A number of economists expressed shock that Moore could soon be on the Fed board, which can have as many as seven members.
“This is the first genuinely bad Trump pick for the Fed,” tweeted Justin Wolfers, an economics professor at the University of Michigan. “He hasn’t gotten a thing right in twenty years, (check the record), and the Senate should not confirm him.”
Moore has flip-flopped on his views about the Fed since Trump was elected. When Barack Obama was in office and the country was trying to climb out of the Great Recession, Moore called for tighter monetary policy because he feared hyperinflation from the Fed’s low interest rates at the time.

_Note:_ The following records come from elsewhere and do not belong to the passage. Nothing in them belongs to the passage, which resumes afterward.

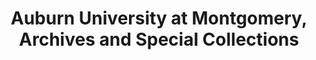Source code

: ---
layout: repo
title: "Auburn University at Montgomery, Archives and Special Collections"
id: 10841
permalink: repos/10841/
---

Once Trump took office, Moore began calling for lower interest rate. The Fed has interest rates at a range of 2.25 to 2.5 percent, the highest level in a decade, but low by historical standards.
Moore has argued that the economy is experiencing deflation, in which prices fall, but the Commerce Department’s inflation metrics show that prices are rising about 1.5 percent a year. He has also called for the Fed to try to intervene to keep commodity prices such as soybeans more stable, even though soybean prices fell sharply last year largely because of Trump’s trade war with China.
If confirmed, Moore would not be able to single-handedly lower interest rates or change other Fed policies. Major Fed decisions are made by a committee of up to 12 members — the seven governors nominated by the White House and five heads of regional Fed banks who are chosen by those communities.
“One voice does not determine Fed decisions,” said Diane Swonk, chief economist at Grant Thornton.